***** Supplied records
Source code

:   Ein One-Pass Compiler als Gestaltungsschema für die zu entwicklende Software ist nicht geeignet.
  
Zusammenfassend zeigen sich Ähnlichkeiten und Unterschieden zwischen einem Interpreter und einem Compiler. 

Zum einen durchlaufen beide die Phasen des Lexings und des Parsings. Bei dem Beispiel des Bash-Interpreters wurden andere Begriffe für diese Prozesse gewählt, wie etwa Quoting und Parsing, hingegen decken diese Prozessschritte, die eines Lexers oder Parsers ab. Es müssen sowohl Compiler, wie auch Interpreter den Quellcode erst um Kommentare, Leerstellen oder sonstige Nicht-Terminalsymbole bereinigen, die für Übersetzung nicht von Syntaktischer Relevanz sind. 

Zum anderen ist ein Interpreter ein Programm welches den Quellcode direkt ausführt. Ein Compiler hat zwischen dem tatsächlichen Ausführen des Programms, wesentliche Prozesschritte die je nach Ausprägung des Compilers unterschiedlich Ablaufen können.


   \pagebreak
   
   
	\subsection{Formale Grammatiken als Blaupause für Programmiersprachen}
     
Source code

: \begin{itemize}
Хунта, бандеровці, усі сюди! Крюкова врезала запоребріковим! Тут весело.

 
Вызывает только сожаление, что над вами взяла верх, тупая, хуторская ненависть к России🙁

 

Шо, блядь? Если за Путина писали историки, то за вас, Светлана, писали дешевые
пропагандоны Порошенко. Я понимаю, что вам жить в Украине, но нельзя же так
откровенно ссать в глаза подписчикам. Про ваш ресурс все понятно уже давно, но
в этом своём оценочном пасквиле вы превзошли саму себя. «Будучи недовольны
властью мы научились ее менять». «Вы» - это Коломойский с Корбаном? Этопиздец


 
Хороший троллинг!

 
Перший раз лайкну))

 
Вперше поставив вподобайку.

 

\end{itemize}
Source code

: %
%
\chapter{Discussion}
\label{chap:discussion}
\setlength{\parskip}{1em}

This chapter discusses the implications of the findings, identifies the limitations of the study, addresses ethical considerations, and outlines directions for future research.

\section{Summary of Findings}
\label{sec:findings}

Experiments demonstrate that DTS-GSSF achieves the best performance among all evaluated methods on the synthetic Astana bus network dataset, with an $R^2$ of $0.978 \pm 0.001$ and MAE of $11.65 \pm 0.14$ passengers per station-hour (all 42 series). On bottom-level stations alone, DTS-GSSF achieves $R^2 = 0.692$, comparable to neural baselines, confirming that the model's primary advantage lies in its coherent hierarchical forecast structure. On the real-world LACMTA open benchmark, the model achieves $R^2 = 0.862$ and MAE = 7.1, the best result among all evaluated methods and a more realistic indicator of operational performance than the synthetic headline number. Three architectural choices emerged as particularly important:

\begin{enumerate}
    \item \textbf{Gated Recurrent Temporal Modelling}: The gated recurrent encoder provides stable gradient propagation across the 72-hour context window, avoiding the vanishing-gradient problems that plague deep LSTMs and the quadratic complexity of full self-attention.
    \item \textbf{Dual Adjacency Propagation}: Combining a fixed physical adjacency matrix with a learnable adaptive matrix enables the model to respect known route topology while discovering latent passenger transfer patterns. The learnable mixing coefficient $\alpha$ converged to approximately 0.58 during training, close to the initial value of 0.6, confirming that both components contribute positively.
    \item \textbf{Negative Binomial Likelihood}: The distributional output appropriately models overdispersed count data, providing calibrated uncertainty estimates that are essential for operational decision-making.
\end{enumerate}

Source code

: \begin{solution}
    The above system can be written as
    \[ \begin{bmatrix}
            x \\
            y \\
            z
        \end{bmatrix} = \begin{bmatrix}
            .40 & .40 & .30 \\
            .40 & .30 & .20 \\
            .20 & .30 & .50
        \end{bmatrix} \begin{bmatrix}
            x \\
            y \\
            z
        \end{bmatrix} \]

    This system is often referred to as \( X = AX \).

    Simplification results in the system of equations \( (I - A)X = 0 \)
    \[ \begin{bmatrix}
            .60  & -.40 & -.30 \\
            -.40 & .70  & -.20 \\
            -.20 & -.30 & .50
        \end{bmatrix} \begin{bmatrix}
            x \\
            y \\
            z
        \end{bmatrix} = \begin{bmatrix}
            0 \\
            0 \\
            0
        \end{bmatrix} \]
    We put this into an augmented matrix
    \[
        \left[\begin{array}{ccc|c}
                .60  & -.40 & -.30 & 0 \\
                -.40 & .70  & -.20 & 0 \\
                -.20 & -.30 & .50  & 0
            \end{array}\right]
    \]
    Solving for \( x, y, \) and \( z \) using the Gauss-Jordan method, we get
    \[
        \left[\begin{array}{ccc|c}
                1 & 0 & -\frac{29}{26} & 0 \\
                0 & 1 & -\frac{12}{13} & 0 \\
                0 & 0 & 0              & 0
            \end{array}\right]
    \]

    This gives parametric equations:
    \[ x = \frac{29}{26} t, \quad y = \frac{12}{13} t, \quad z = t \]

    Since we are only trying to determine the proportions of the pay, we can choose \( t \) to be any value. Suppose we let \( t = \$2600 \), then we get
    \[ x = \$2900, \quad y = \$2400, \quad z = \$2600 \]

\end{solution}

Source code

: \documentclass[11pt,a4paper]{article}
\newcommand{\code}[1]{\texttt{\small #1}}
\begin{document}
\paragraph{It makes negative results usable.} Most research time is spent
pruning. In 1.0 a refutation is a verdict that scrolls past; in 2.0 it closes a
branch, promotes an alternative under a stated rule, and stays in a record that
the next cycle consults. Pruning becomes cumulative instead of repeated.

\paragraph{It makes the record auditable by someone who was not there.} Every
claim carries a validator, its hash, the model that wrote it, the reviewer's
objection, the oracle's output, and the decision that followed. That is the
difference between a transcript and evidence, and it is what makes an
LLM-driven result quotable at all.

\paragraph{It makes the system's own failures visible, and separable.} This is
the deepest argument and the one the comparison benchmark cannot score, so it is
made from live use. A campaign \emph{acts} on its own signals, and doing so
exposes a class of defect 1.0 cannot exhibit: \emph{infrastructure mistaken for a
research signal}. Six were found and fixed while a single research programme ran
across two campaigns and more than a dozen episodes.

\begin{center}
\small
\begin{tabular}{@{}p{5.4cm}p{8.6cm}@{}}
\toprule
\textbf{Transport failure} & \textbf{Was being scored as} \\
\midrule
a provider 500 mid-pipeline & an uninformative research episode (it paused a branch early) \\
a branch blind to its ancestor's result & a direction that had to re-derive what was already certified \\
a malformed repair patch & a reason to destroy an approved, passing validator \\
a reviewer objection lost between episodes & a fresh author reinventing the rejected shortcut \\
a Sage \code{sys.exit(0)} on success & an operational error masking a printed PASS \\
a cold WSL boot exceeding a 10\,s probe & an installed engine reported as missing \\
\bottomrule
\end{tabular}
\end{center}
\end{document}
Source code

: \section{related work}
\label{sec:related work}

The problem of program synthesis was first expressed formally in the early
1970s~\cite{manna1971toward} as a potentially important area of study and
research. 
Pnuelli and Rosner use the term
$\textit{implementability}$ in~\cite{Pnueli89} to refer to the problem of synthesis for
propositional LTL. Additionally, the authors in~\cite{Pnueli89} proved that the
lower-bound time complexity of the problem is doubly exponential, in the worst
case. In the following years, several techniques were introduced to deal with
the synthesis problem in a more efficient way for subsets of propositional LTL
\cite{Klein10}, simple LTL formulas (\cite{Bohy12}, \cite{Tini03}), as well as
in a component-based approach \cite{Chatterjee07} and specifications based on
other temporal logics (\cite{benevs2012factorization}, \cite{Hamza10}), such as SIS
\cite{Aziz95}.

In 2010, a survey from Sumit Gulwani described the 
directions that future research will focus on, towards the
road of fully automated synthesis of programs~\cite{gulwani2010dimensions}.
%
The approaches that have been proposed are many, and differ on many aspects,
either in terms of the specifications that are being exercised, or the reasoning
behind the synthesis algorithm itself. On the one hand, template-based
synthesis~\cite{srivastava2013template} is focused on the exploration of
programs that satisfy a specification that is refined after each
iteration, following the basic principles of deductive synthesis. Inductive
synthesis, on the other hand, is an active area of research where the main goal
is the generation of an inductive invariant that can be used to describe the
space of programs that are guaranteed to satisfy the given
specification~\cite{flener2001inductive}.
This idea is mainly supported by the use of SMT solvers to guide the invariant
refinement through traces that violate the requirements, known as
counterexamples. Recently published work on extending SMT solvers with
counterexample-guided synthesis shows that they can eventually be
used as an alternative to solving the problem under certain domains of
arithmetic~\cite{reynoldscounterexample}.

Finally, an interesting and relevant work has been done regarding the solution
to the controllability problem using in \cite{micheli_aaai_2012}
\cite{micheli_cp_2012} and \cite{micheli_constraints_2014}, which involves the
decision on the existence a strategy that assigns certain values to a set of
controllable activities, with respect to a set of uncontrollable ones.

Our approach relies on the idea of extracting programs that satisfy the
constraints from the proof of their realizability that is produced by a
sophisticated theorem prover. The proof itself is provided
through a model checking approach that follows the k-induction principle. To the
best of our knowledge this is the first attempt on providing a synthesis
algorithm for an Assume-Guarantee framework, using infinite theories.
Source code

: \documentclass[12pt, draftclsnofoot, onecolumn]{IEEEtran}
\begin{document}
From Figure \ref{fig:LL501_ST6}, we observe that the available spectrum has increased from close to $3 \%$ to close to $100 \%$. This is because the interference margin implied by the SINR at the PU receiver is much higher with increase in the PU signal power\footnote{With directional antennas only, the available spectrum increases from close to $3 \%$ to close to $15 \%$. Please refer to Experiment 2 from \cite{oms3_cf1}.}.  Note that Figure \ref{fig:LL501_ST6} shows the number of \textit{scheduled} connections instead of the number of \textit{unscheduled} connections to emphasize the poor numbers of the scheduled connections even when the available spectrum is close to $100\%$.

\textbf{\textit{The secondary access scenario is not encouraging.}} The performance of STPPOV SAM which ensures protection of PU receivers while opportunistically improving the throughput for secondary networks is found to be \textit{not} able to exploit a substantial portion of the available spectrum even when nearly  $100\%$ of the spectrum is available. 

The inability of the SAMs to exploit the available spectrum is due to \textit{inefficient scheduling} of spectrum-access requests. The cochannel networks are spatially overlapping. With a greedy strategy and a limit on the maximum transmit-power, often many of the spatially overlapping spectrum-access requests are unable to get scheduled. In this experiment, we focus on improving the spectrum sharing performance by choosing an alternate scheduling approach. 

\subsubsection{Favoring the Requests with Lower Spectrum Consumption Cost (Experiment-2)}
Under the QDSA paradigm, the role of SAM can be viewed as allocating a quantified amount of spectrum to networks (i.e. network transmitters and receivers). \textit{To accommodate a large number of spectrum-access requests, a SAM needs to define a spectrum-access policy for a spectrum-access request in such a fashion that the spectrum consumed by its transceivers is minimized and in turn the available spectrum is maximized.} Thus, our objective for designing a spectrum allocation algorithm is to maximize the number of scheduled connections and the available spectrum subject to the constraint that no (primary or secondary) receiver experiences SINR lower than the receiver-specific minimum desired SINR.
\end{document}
**********
What the exercise asks
In the entries above, one line contains "Since we are" and another contains "time is spent". Reproduce exactly those two lines and the lines between them, nothing else.

Result
    Since we are only trying to determine the proportions of the pay, we can choose \( t \) to be any value. Suppose we let \( t = \$2600 \), then we get
    \[ x = \$2900, \quad y = \$2400, \quad z = \$2600 \]

\end{solution}

Source code

: \documentclass[11pt,a4paper]{article}
\newcommand{\code}[1]{\texttt{\small #1}}
\begin{document}
\paragraph{It makes negative results usable.} Most research time is spent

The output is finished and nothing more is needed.